How do you get over an ended friendship- find out what you need right now!

A man reading a book with his computer, book and journal in front of him. He is writing in his journal.

It’s common for society to think that a friendship breakup will never happen. We seem to believe that friendships will last indefinitely, which can make a friendship breakup feel like uncharted territory. However, this also means you have the freedom to create your own process for grieving and healing from the loss.

Remember, feeling hurt and grieving lost friendships is completely okay. However, just like in a physical emergency, seeking support and help is vital during emotional crises. Don’t hesitate to reach out to others for support and comfort, and don’t overlook the importance of caring for yourself during this time.

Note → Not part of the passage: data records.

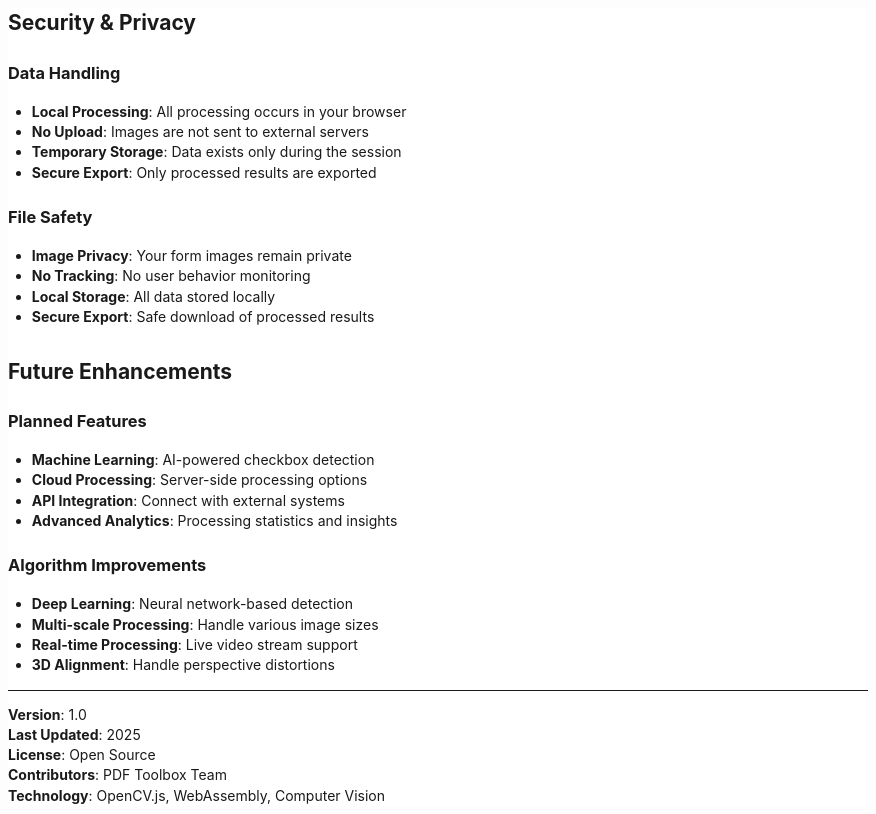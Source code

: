 ## Security & Privacy

### **Data Handling**
- **Local Processing**: All processing occurs in your browser
- **No Upload**: Images are not sent to external servers
- **Temporary Storage**: Data exists only during the session
- **Secure Export**: Only processed results are exported

### **File Safety**
- **Image Privacy**: Your form images remain private
- **No Tracking**: No user behavior monitoring
- **Local Storage**: All data stored locally
- **Secure Export**: Safe download of processed results

## Future Enhancements

### **Planned Features**
- **Machine Learning**: AI-powered checkbox detection
- **Cloud Processing**: Server-side processing options
- **API Integration**: Connect with external systems
- **Advanced Analytics**: Processing statistics and insights

### **Algorithm Improvements**
- **Deep Learning**: Neural network-based detection
- **Multi-scale Processing**: Handle various image sizes
- **Real-time Processing**: Live video stream support
- **3D Alignment**: Handle perspective distortions

---

**Version**: 1.0  
**Last Updated**: 2025  
**License**: Open Source  
**Contributors**: PDF Toolbox Team  
**Technology**: OpenCV.js, WebAssembly, Computer Vision
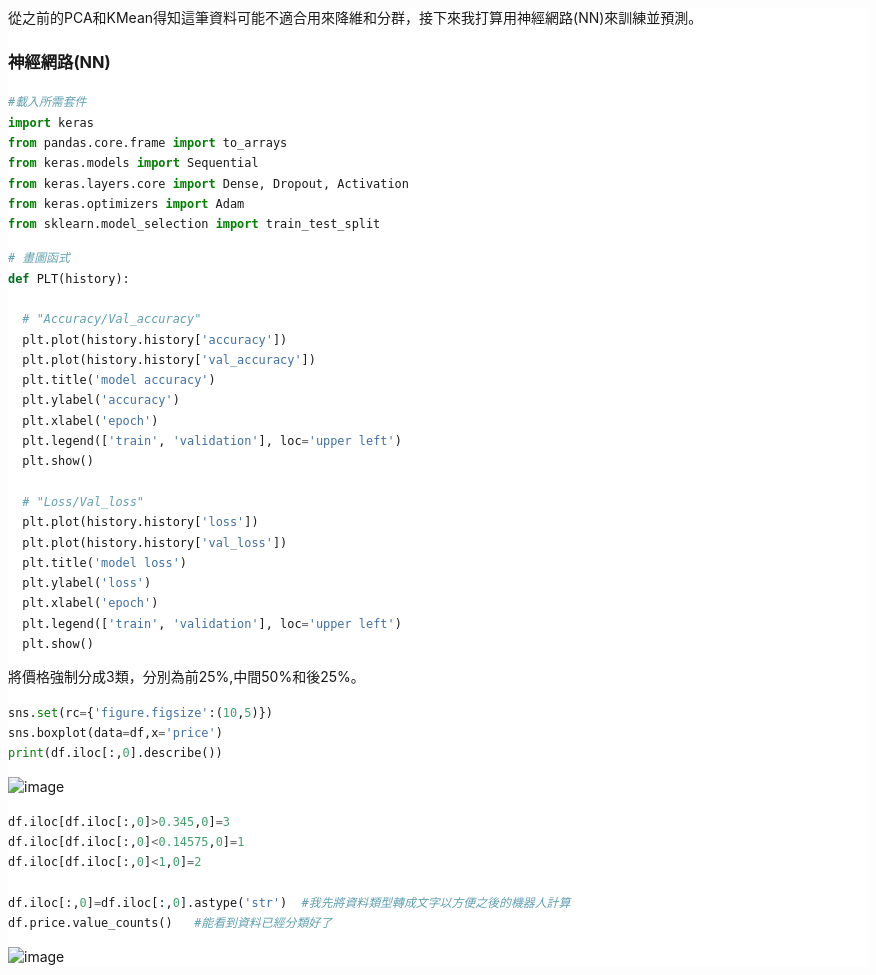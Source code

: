 從之前的PCA和KMean得知這筆資料可能不適合用來降維和分群，接下來我打算用神經網路(NN)來訓練並預測。

### 神經網路(NN)

```python
#載入所需套件
import keras
from pandas.core.frame import to_arrays
from keras.models import Sequential
from keras.layers.core import Dense, Dropout, Activation
from keras.optimizers import Adam
from sklearn.model_selection import train_test_split
```

```python
# 畫圖函式
def PLT(history):
  
  # "Accuracy/Val_accuracy"
  plt.plot(history.history['accuracy'])
  plt.plot(history.history['val_accuracy'])
  plt.title('model accuracy')
  plt.ylabel('accuracy')
  plt.xlabel('epoch')
  plt.legend(['train', 'validation'], loc='upper left')
  plt.show()

  # "Loss/Val_loss"
  plt.plot(history.history['loss'])
  plt.plot(history.history['val_loss'])
  plt.title('model loss')
  plt.ylabel('loss')
  plt.xlabel('epoch')
  plt.legend(['train', 'validation'], loc='upper left')
  plt.show()
```

將價格強制分成3類，分別為前25%,中間50%和後25%。

```python
sns.set(rc={'figure.figsize':(10,5)})
sns.boxplot(data=df,x='price')
print(df.iloc[:,0].describe())
```
![image](https://github.com/user-attachments/assets/340407d1-99c5-40bf-947f-9628990e76b9)

```python
df.iloc[df.iloc[:,0]>0.345,0]=3
df.iloc[df.iloc[:,0]<0.14575,0]=1
df.iloc[df.iloc[:,0]<1,0]=2

df.iloc[:,0]=df.iloc[:,0].astype('str')  #我先將資料類型轉成文字以方便之後的機器人計算
df.price.value_counts()   #能看到資料已經分類好了
```
![image](https://github.com/user-attachments/assets/435ae7b6-7667-490d-8579-0cdfab2a9d63)
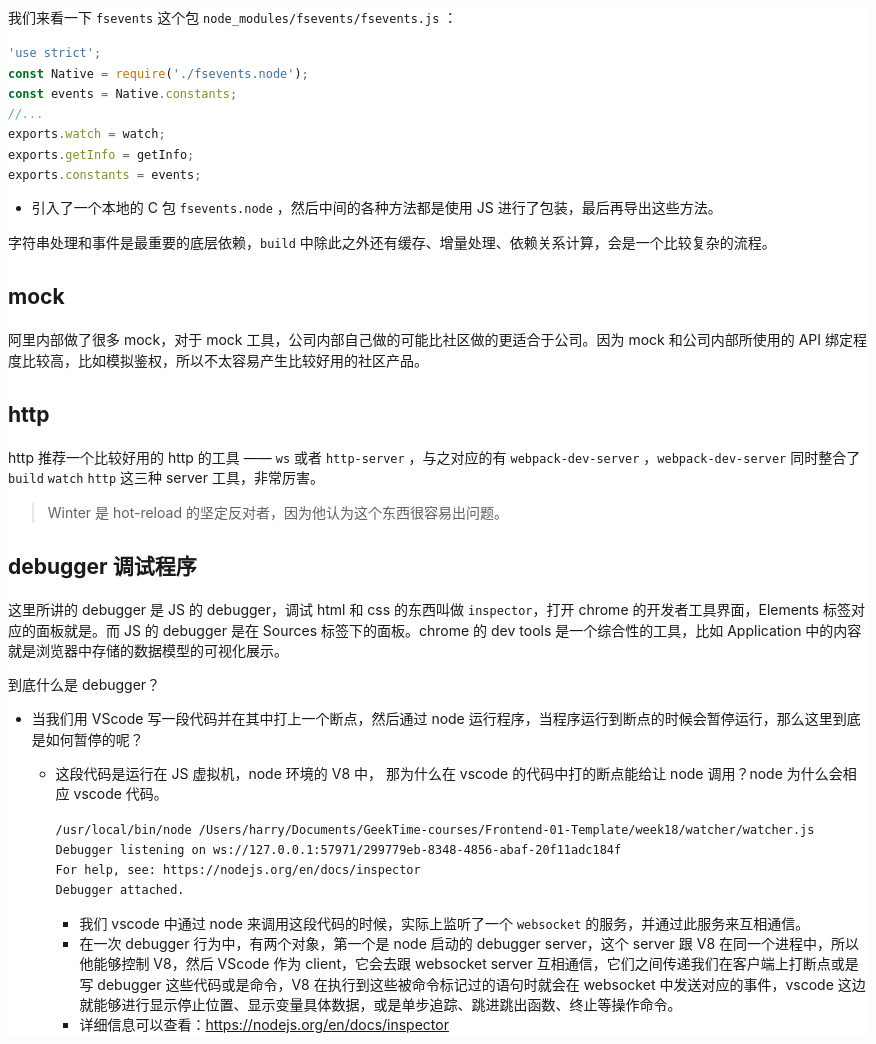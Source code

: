 我们来看一下 `fsevents` 这个包 `node_modules/fsevents/fsevents.js` ：

```js
'use strict';
const Native = require('./fsevents.node');
const events = Native.constants;
//...
exports.watch = watch;
exports.getInfo = getInfo;
exports.constants = events;
```

- 引入了一个本地的 C 包 `fsevents.node` ，然后中间的各种方法都是使用 JS 进行了包装，最后再导出这些方法。



字符串处理和事件是最重要的底层依赖，`build` 中除此之外还有缓存、增量处理、依赖关系计算，会是一个比较复杂的流程。

## mock

阿里内部做了很多 mock，对于 mock 工具，公司内部自己做的可能比社区做的更适合于公司。因为 mock 和公司内部所使用的 API 绑定程度比较高，比如模拟鉴权，所以不太容易产生比较好用的社区产品。

## http

http 推荐一个比较好用的 http 的工具 —— `ws`  或者 `http-server` ，与之对应的有 `webpack-dev-server` ，`webpack-dev-server` 同时整合了 `build` `watch` `http` 这三种 server 工具，非常厉害。

> Winter 是 hot-reload 的坚定反对者，因为他认为这个东西很容易出问题。

## debugger 调试程序

这里所讲的 debugger 是 JS 的 debugger，调试 html 和 css 的东西叫做 `inspector`，打开 chrome 的开发者工具界面，Elements 标签对应的面板就是。而 JS 的 debugger 是在 Sources 标签下的面板。chrome 的 dev tools 是一个综合性的工具，比如 Application 中的内容就是浏览器中存储的数据模型的可视化展示。

到底什么是 debugger？

- 当我们用 VScode 写一段代码并在其中打上一个断点，然后通过 node 运行程序，当程序运行到断点的时候会暂停运行，那么这里到底是如何暂停的呢？

  - 这段代码是运行在 JS 虚拟机，node 环境的 V8 中， 那为什么在 vscode 的代码中打的断点能给让 node 调用？node 为什么会相应 vscode 代码。

    ```shell
    /usr/local/bin/node /Users/harry/Documents/GeekTime-courses/Frontend-01-Template/week18/watcher/watcher.js
    Debugger listening on ws://127.0.0.1:57971/299779eb-8348-4856-abaf-20f11adc184f
    For help, see: https://nodejs.org/en/docs/inspector
    Debugger attached.
    ```

    - 我们 vscode 中通过 node 来调用这段代码的时候，实际上监听了一个 `websocket` 的服务，并通过此服务来互相通信。
    - 在一次 debugger 行为中，有两个对象，第一个是 node 启动的 debugger server，这个 server 跟 V8 在同一个进程中，所以他能够控制 V8，然后 VScode 作为 client，它会去跟 websocket server 互相通信，它们之间传递我们在客户端上打断点或是写 debugger 这些代码或是命令，V8 在执行到这些被命令标记过的语句时就会在 websocket 中发送对应的事件，vscode 这边就能够进行显示停止位置、显示变量具体数据，或是单步追踪、跳进跳出函数、终止等操作命令。
    - 详细信息可以查看：https://nodejs.org/en/docs/inspector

While it might be tempting to search for a deeper meaning or lesson behind the pain, it’s important not to subscribe to the idea that suffering is a punishment or a lesson from God. Instead, view these experiences as opportunities for growth and self-discovery.

Through the pain of losing a friend, you can learn valuable lessons about your own boundaries, the nature of adult friendships, and the importance of self-compassion. Though these lessons may not erase the pain, they can help guide you toward healthier connections (with new friends) and a more compassionate relationship with yourself and others in the future.

Moving Forward: Additional Steps for Healing and Growth

  1. Reflect on the Friendship: Reflect on the friendship and what you gained from it, even if it has ended. This reflection can help you appreciate the positive aspects of the relationship and understand what you value in future friendships moving forward.
  2. Seek Closure (If Necessary): If the friendship breakup feels unresolved, seeking closure through a conversation or letter may be helpful. However, ensure that you have and can set boundaries and prioritize your own emotional well-being in this process.
  3. Explore New Connections: While it’s natural to mourn the loss of a friendship, it’s also an opportunity to open yourself up to new connections and experiences. Invest your time in activities you enjoy and be open to organically forming new friendships.
  4. Consider Professional Help: If feelings of grief and loss become overwhelming or persist for an extended period, seek support from a therapist or counselor. Professional help can provide additional tools and strategies for coping with the emotional impact of losing a friend.

Conclusion

As we reflect on the journey through these stages of coping with ended friendships, we recognize the diverse emotional landscape we traversed. From anger to depression, each stage illuminated the significance of these relationships in our lives. Memories cherished, time invested, and emotional energy expended all colored the tapestry of these connections.

Yet, with the benefit of hindsight, we now perceive the necessity of these friendships concluding. They not only shaped our individual experiences but also influenced our marriage dynamics. In one instance, the constant emotional demands of a friend left Midori drained, impacting our marital bond. In another, the prioritization of a friendship sometimes overshadowed the importance of our partnership.

These reflections underscore a fundamental truth: our marriage is, and always will be, a paramount priority. It serves as the bedrock of our lives, providing a stable foundation upon which all other relationships are built. While friendships hold value, they cannot supersede the commitment and connection we share as spouses.

As we move forward, we encourage you, too, to consider the broader implications of your relationships. Recognize the newfound capacity and energy available to invest in yourself and other friendships. Embrace the lessons learned and the priorities clarified, allowing them to guide you toward a more balanced and fulfilling life journey.

And remember a friendship breakup is not the end but a new beginning!